A few years back, an osteopath broke me. Or, to be more specific, he failed to recognize that I was in the process of herniating a disk and instead listened for my long tide and other such rhythms in my body. By the next morning, I was in agony.
When I was pregnant with my first child, my midwife and doctor got into arguments about how to treat a potentially developing condition, leaving me to decide whether to go with heads or tails.
My regular massage therapist was away and recommended his colleague, who decided to start our first meeting with a long conversation about bowel movements and was I having three bowel movements as long as my forearm daily. I left the office soon after that, and washed my hands thoroughly.
So, you see, I'm a little wary of what I call voodoo.
At the same time, there was nothing better than midwife-supervised deliveries and aftercare; I've enjoyed acupuncture (ok, enjoyed might be pushing it) and have found that oil of oregano and tea tree oil are amazing cure-alls.

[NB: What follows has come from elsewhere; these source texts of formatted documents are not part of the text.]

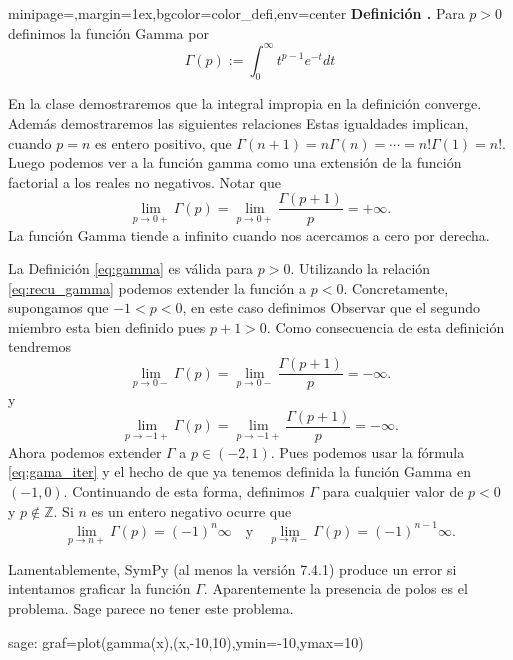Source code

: \documentclass{article}
\newenvironment{colbox}[2]{%
    \begin{adjustbox}{minipage={\linewidth},margin=1ex,bgcolor=#1,env=center}
        #2}{%
    \end{adjustbox}%
}
\newcounter{defi_cont}
\newenvironment{definicion}[1]{\begin{colbox}{color_defi}{\refstepcounter{defi_cont}\textbf{Definición \arabic{defi_cont}.} #1}}{\end{colbox}}
\newcounter{lem_cont}
\renewcommand{\emph}[1]{\textcolor[rgb]{0,0,1}{#1}}
\begin{document}
\begin{definicion}\label{def:gamma} Para $p>0$ definimos la \emph{función Gamma} por 
\begin{equation}\label{eq:gamma}\Gamma(p):=\int_0^{\infty}t^{p-1}e^{-t}dt
\end{equation}
\end{definicion}

En la clase demostraremos que la integral impropia en la definición converge. Además demostraremos las siguientes relaciones
Estas igualdades  implican, cuando $p=n$ es entero positivo, que $\Gamma(n+1)=n\Gamma(n)=\cdots=n!\Gamma(1)=n!$. Luego podemos ver a la función gamma como una extensión de la función factorial a los reales no negativos. Notar que
\[\lim_{p\to 0+}\Gamma(p)=\lim_{p\to 0+}\frac{\Gamma(p+1)}{p}=+\infty.\]
La función Gamma tiende a  infinito cuando nos acercamos a cero por derecha.

La Definición \ref{eq:gamma} es válida para $p>0$. Utilizando la relación \eqref{eq:recu_gamma} podemos extender la función a $p<0$. Concretamente,  supongamos  que $-1<p<0$, en  este caso definimos
Observar que el segundo miembro esta bien definido pues $p+1>0$. Como consecuencia de esta definición tendremos
\[\lim_{p\to 0-}\Gamma(p)=\lim_{p\to 0-}\frac{\Gamma(p+1)}{p}=-\infty.\]
y 
\[\lim_{p\to -1+}\Gamma(p)=\lim_{p\to -1+}\frac{\Gamma(p+1)}{p}=-\infty.\] 
Ahora podemos extender $\Gamma$ a $p\in (-2,1)$. Pues  podemos usar la fórmula \eqref{eq:gama_iter} y el hecho de que ya tenemos definida la función Gamma en $(-1,0)$. Continuando de esta forma, definimos $\Gamma$ para cualquier valor de $p<0$ y $p\notin \mathbb{Z}$. Si $n$ es un entero negativo ocurre que
\[\lim_{p\to n+}\Gamma(p)=(-1)^n\infty\quad\text{y}\quad \lim_{p\to n-}\Gamma(p)=(-1)^{n-1}\infty.\] 



Lamentablemente, SymPy (al menos la versión 7.4.1) produce un error si intentamos graficar la función $\Gamma$. Aparentemente la presencia de polos es el problema. Sage parece no tener este problema. 


\begin{sagecommandline}
 sage: graf=plot(gamma(x),(x,-10,10),ymin=-10,ymax=10)
\end{sagecommandline}
\end{document}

I find I straddle the line between traditional and alternative medicine, and that the best way for me to sort it out is to listen to my gut.
And speaking of guts...
This spring, our daughter suffered from recurring stomach pain and vomiting. Our doctor was little help and we were at our wits' end.
Finally, I decided to break down and take her to a naturopath. I rolled my eyes. "They'll probably want to know if she's left-handed and what her birth was like."

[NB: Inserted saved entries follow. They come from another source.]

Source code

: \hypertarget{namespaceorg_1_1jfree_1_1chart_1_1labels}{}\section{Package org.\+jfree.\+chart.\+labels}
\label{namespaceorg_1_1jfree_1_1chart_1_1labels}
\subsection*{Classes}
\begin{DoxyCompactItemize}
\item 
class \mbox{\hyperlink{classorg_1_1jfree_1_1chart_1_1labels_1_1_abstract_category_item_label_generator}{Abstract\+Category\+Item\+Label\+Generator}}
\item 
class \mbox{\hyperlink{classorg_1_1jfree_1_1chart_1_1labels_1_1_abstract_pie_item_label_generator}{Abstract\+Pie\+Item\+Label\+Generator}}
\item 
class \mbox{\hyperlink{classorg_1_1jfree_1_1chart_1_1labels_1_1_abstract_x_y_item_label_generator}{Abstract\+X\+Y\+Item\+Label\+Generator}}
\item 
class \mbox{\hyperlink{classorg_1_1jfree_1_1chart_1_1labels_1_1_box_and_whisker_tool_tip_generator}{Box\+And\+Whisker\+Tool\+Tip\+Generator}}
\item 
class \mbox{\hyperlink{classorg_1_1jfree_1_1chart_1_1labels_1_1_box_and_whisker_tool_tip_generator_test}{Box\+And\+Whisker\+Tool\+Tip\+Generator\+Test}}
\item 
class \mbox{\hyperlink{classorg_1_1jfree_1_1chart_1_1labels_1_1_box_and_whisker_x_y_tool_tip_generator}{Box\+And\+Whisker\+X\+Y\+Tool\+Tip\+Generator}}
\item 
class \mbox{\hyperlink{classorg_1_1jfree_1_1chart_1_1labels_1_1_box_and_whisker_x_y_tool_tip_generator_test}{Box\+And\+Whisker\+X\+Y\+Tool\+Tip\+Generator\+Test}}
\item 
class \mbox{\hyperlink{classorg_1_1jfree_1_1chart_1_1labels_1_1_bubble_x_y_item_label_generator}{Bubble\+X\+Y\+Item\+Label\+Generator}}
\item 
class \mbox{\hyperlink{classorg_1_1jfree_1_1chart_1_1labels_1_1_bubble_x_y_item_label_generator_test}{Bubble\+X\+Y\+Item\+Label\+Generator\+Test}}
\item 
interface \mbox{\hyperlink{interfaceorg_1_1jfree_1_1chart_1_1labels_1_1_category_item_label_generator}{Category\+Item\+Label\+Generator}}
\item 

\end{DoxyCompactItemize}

Instead, we were ushered into a wood-paneled room where we sat on a couch and explained our situation to the woman who sat across from us. We left an hour later with three bottles of potion and a blood test for food allergies finished. "She seems more human than our doctor," was my daughter's comment, while I nearly cried with relief at finally being taken seriously by a member of the medical profession.
And I could have kicked myself - because this was anything but voodoo. It reminded me of my great midwife experiences and was like a cross between a doctor and a nutritionist. There was no mention of birth conditions or handedness.

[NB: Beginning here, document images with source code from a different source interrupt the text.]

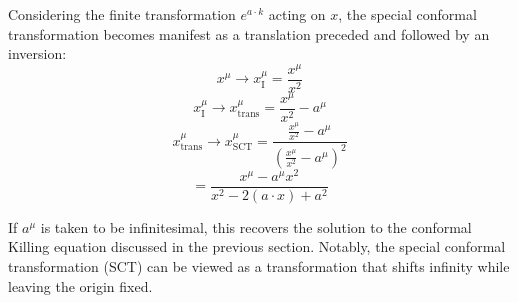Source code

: \documentclass[12pt]{article}
\numberwithin{equation}{section}
\newcommand\<\langle
\renewcommand\>\rangle
\renewcommand\.{\cdot}
\begin{document}
Considering the finite transformation \( e^{a \cdot k} \) acting on \( x \), the special conformal transformation becomes manifest as a translation preceded and followed by an inversion:
\[
    x^{\mu} \rightarrow x_{\text{I}}^{\mu} = \frac{x^{\mu}}{x^2}
\]
\[
    x_{\text{I}}^{\mu} \rightarrow x_{\text{trans}}^{\mu} = \frac{x^{\mu}}{x^2} - a^{\mu}
\]
\[
    x_{\text{trans}}^{\mu} \rightarrow x_{\text{SCT}}^{\mu} = \frac{\frac{x^{\mu}}{x^2} - a^{\mu}}{\left(\frac{x^{\mu}}{x^2} - a^{\mu}\right)^2}
\]
\[
    = \frac{x^{\mu} - a^{\mu} x^2}{x^2 - 2(a \cdot x) + a^2}
\]

If \( a^{\mu} \) is taken to be infinitesimal, this recovers the solution to the conformal Killing equation discussed in the previous section. Notably, the special conformal transformation (SCT) can be viewed as a transformation that shifts infinity while leaving the origin fixed.



\end{document}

The blood tests came back saying our daughter was reactive to sugar, wheat, dairy and peanuts. We were told we didn't have to read labels, but if a product contained obvious amounts of dairy -- cheese sauce, for instance -- or wheat, we were to provide alternatives. It's actually been surprisingly easy, particularly because on this elimination diet, our daughter feels like a million bucks. And the weekend she cheated, she felt horrible again.
This weekend, though, she leaves for a week at overnight camp. She packed all her clothes and books and stuffed animals days ago, but I'm still carefully composing lists for the camp cooks and nurse, and stockpiling safe and delicious foods for her to take. And I'm crossing my toes that all goes smoothly, that she doesn't end up in the nurse's office every night, wracked with stomach cramps. Because that doesn't make for happy camp memories.
At a family gathering the other day, someone rolled their eyes when I told them about our daughter's diet. "They tell that to everyone," she said. I know what it's like to be skeptical of alternative medicines - and sometimes with good cause - but at the same time, in this situation, I felt like the parents of the man whose blindness Jesus cured; when the Pharisees came to get their take on the situation, they said, in effect, "Here's what we know: this is our son. He was blind and now he can see."
It wasn't a voodoo experience. And it worked. That's good enough for me.